Just as democracies do not make war on each other, they do not point nuclear warheads in each other’s direction. ~The Economist This, of course, is utter rot.  Democracies do make war on each other.  They have done so before, and as more nations become democratic it is inevitable that it will happen in the […]

Just as democracies do not make war on each other, they do not point nuclear warheads in each other’s direction. ~The Economist

This, of course, is utter rot.  Democracies do make war on each other.  They have done so before, and as more nations become democratic it is inevitable that it will happen in the future.  The second part is particularly absurd.  If Pakistan became a genuine liberal democracy tomorrow, does anyone believe that it would not “point” its nuclear weapons at India?  This is a question of perceived strategic necessity–nations with weak or smaller conventional forces will rely on nuclear deterrents to check foreign threats, and they will target perceived enemies that have made their hostility clear.  This remark about democracies and nuclear weapons is like saying that France and Germany, both states with constitutions and universal suffrage in 1914, could not possibly have been preparing for war with each other.  It is a fantasy about the virtues of democracy and one that will only become more dangerous with time.  Does anyone believe that a liberal democratic regime in Moscow would have responded to the anti-Russian moves of the last 10 years with significantly less suspicion and wariness?  The responses of governments to perceived threats have less to do with regime type than they have to do with the prevailing foreign policy faction in influential positions in the government.  If “hawks” and nationalists are ascendant, democracy is no guarantee that a less belligerent, confrontational policy will result.  Indeed, democracy combined with a consensus political culture of “hawkishness” and nationalism often has explosive, terrible consequences.

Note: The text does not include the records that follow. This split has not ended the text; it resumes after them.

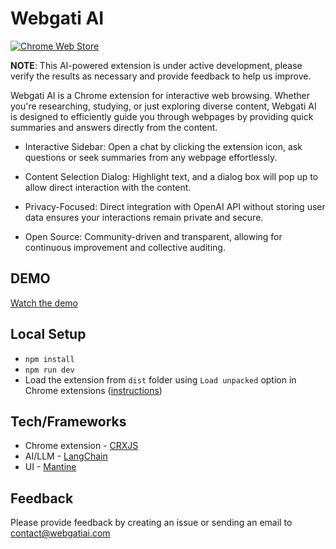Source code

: # Webgati AI

[![Chrome Web Store](https://storage.googleapis.com/web-dev-uploads/image/WlD8wC6g8khYWPJUsQceQkhXSlv1/UV4C4ybeBTsZt43U4xis.png)](https://chrome.google.com/webstore/detail/webgati-ai/hcjdidnekngphjgllgajgebadfcapdkk)

**NOTE**: This AI-powered extension is under active development, please verify the results as necessary and provide feedback to help us improve.

Webgati AI is a Chrome extension for interactive web browsing. Whether you're researching, studying, or just exploring diverse content, Webgati AI is designed to efficiently guide you through webpages by providing quick summaries and answers directly from the content.

- Interactive Sidebar: Open a chat by clicking the extension icon, ask questions or seek summaries from any webpage effortlessly.

- Content Selection Dialog: Highlight text, and a dialog box will pop up to allow direct interaction with the content.

- Privacy-Focused: Direct integration with OpenAI API without storing user data ensures your interactions remain private and secure.

- Open Source: Community-driven and transparent, allowing for continuous improvement and collective auditing.

## DEMO

[Watch the demo](https://www.youtube.com/watch?v=OHT9CDmEctI)

## Local Setup

- `npm install`
- `npm run dev`
- Load the extension from `dist` folder using `Load unpacked` option in Chrome extensions ([instructions](https://developer.chrome.com/docs/extensions/mv3/getstarted/development-basics/#load-unpacked))

## Tech/Frameworks

- Chrome extension - [CRXJS](https://crxjs.dev/vite-plugin/)
- AI/LLM - [LangChain](https://github.com/langchain-ai/langchainjs)
- UI - [Mantine](https://mantine.dev/)

## Feedback

Please provide feedback by creating an issue or sending an email to contact@webgatiai.com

France would never have targeted America with its nuclear weapons because…wait for it…France is an ally of the United States.  Russia has been, or at least could have been, a real ally of the West.  Russia has been led to believe with increasing frequency that both Washington and Brussels regard it as a serious and growing threat.  Finally, after the last provocation of proposing the missile defense system into central Europe, Moscow has pushed back hard in a tragic and futile worsening of relations.  Western governments are not solely to blame for this dramatic souring between Russia and the West, but they have contributed more than their share.